The U.S. Department of Justice (DOJ) won’t prosecute good faith hacking or security research, the agency said on Thursday. This applies to individuals who may have broken the Computer Fraud and Abuse Act (CFAA) while acting in “good faith.”
The previous DOJ policy on ethical hacking or good-faith security research was quite broad
The broadness of the CFAA has previously come under scrutiny from numerous organizations.
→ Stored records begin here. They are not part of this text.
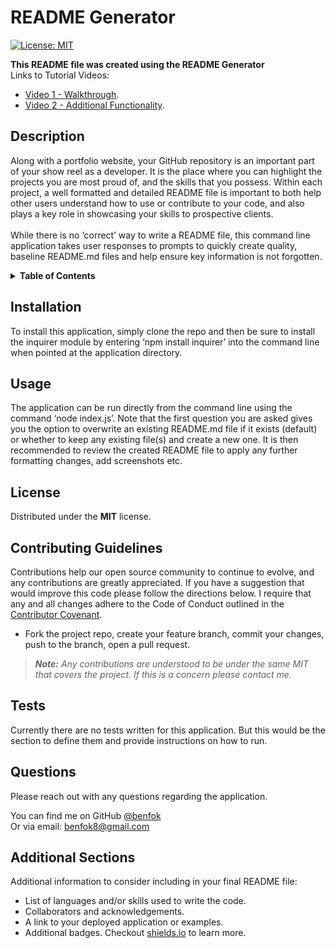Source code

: # README Generator
[![License: MIT](https://img.shields.io/badge/License-MIT-yellow.svg)](https://opensource.org/licenses/MIT)

**This README file was created using the README Generator**<br>
Links to Tutorial Videos:
- [Video 1 - Walkthrough](https://drive.google.com/file/d/1yC9OgxOrkG-U9_lFoE6VfGOUwO6fx3Wl/view?usp=sharing).
- [Video 2 - Additional Functionality](https://drive.google.com/file/d/1Qc0rbmnpC303w5Xq7ocxmcYalrU2BWps/view?usp=sharing).

## Description
Along with a portfolio website, your GitHub repository is an important part of your show reel as a developer. It is the place where you can highlight the projects you are most proud of, and the skills that you possess. Within each project, a well formatted and detailed README file is important to both help other users understand how to use or contribute to your code, and also plays a key role in showcasing your skills to prospective clients. <br> <br> While there is no ‘correct’ way to write a README file, this command line application takes user responses to prompts to quickly create quality, baseline README.md files and help ensure key information is not forgotten.

<details>
<summary><strong>Table of Contents</strong></summary>

- [Installation](#installation)
- [Usage](#usage)
- [License](#license)
- [Contributing Guidelines](#contributing-guidelines)
- [Tests](#tests)
- [Questions](#questions)
- [Additional Sections](#additional-sections)
</details>

## Installation
To install this application, simply clone the repo and then be sure to install the inquirer module by entering ‘npm install inquirer’ into the command line when pointed at the application directory.

## Usage
The application can be run directly from the command line using the command ‘node index.js’. Note that the first question you are asked gives you the option to overwrite an existing README.md file if it exists (default) or whether to keep any existing file(s) and create a new one. It is then recommended to review the created README file to apply any further formatting changes, add screenshots etc.

## License
Distributed under the **MIT** license.

## Contributing Guidelines
Contributions help our open source community to continue to evolve, and any contributions are greatly appreciated. If you have a suggestion that would improve this code please follow the directions below. I require that any and all changes adhere to the Code of Conduct outlined in the [Contributor Covenant](https://www.contributor-covenant.org/).

 - Fork the project repo, create your feature branch, commit your changes, push to the branch, open a pull request. 

> _**Note:** Any contributions are understood to be under the same MIT that covers the project. If this is a concern please contact me._

## Tests
Currently there are no tests written for this application. But this would be the section to define them and provide instructions on how to run.

## Questions
Please reach out with any questions regarding the application.

You can find me on GitHub [@benfok](https://github.com/benfok)<br>Or via email: benfok8@gmail.com

## Additional Sections
Additional information to consider including in your final README file:
- List of languages and/or skills used to write the code.
- Collaborators and acknowledgements.
- A link to your deployed application or examples.
- Additional badges. Checkout [shields.io](https://shields.io/) to learn more.

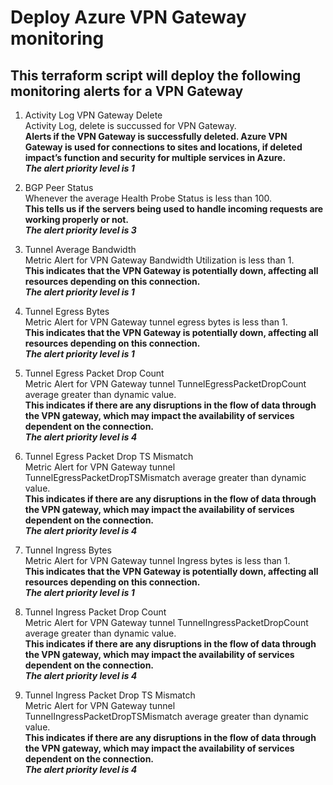 # Deploy Azure VPN Gateway monitoring
## This terraform script will deploy the following monitoring alerts for a VPN Gateway

1. Activity Log VPN Gateway Delete  
Activity Log, delete is succussed for VPN Gateway.  
**Alerts if the VPN Gateway is successfully deleted. Azure VPN Gateway is used for connections to sites and locations, if deleted impact’s function and security for multiple services in Azure.**  
***The alert priority level is 1***  

2. BGP Peer Status  
Whenever the average Health Probe Status is less than 100.  
**This tells us if the servers being used to handle incoming requests are working properly or not.**  
***The alert priority level is 3***  

3. Tunnel Average Bandwidth  
Metric Alert for VPN Gateway Bandwidth Utilization is less than 1.  
**This indicates that the VPN Gateway is potentially down, affecting all resources depending on this connection.**  
***The alert priority level is 1***  

4. Tunnel Egress Bytes  
Metric Alert for VPN Gateway tunnel egress bytes is less than 1.  
**This indicates that the VPN Gateway is potentially down, affecting all resources depending on this connection.**  
***The alert priority level is 1*** 

5. Tunnel Egress Packet Drop Count  
Metric Alert for VPN Gateway tunnel TunnelEgressPacketDropCount average greater than dynamic value.  
**This indicates if there are any disruptions in the flow of data through the VPN gateway, which may impact the availability of services dependent on the connection.**  
***The alert priority level is 4*** 

6. Tunnel Egress Packet Drop TS Mismatch  
Metric Alert for VPN Gateway tunnel TunnelEgressPacketDropTSMismatch average greater than dynamic value.  
**This indicates if there are any disruptions in the flow of data through the VPN gateway, which may impact the availability of services dependent on the connection.**  
***The alert priority level is 4*** 

7. Tunnel Ingress Bytes  
Metric Alert for VPN Gateway tunnel Ingress bytes is less than 1.  
**This indicates that the VPN Gateway is potentially down, affecting all resources depending on this connection.**  
***The alert priority level is 1*** 

8. Tunnel Ingress Packet Drop Count  
Metric Alert for VPN Gateway tunnel TunnelIngressPacketDropCount average greater than dynamic value.  
**This indicates if there are any disruptions in the flow of data through the VPN gateway, which may impact the availability of services dependent on the connection.**  
***The alert priority level is 4*** 

9. Tunnel Ingress Packet Drop TS Mismatch  
Metric Alert for VPN Gateway tunnel TunnelIngressPacketDropTSMismatch average greater than dynamic value.  
**This indicates if there are any disruptions in the flow of data through the VPN gateway, which may impact the availability of services dependent on the connection.**  
***The alert priority level is 4***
Non-profit digital rights group Electronic Frontier Foundation (EFF) has been vocal about the old regulations.
“Computer security research is a key driver of improved cybersecurity,” Deputy Attorney General Lisa O. Monaco said in a statement (via Motherboard). “The department has never been interested in prosecuting good-faith computer security research as a crime, and today’s announcement promotes cybersecurity by providing clarity for good-faith security researchers who root out vulnerabilities for the common good.”
Previously, the CFAA posed risks to researchers who hack into systems in order to expose any vulnerabilities. The policy change effectively means researchers will no longer face charges for such practices.
“We’re pleased to see the Department of Justice recognize the contribution that security research plays in strengthening the security of the entire Internet, everything from messaging and social media applications to financial systems to critical infrastructure,” Andrew Crocker, senior staff attorney at EFF told Motherboard.
Crocker believes that the new policy change should do more. “By exempting research conducted ‘solely’ in ‘good faith,’ the policy calls into question work that serves both security goals and other motives, such as a researcher’s desire to be compensated or recognized for their contribution,” he said.
While good-faith research will no longer attract scrutiny, the DOJ provided a scenario where individuals could continue to face charges. “Discovering vulnerabilities in devices in order to extort their owners, even if claimed as ‘research,’ is not in good faith,” the agency said.
The new policy applies only to federal prosecutors, and it won’t restrict state-level agencies from filing charges against researchers. But as noted, it could provide more clarity and context to courts during future ethical hacking cases.
The Department of Justice set up a team to look into crypto crimes last year
In October 2021, the DOJ instituted a team of investigators known as the National Cryptocurrency Enforcement Team (NCET) to explore crypto crimes. The NCET looks into money laundering and other financial crimes facilitated by virtual currency exchanges. This team will also look into ransomware extortion cases.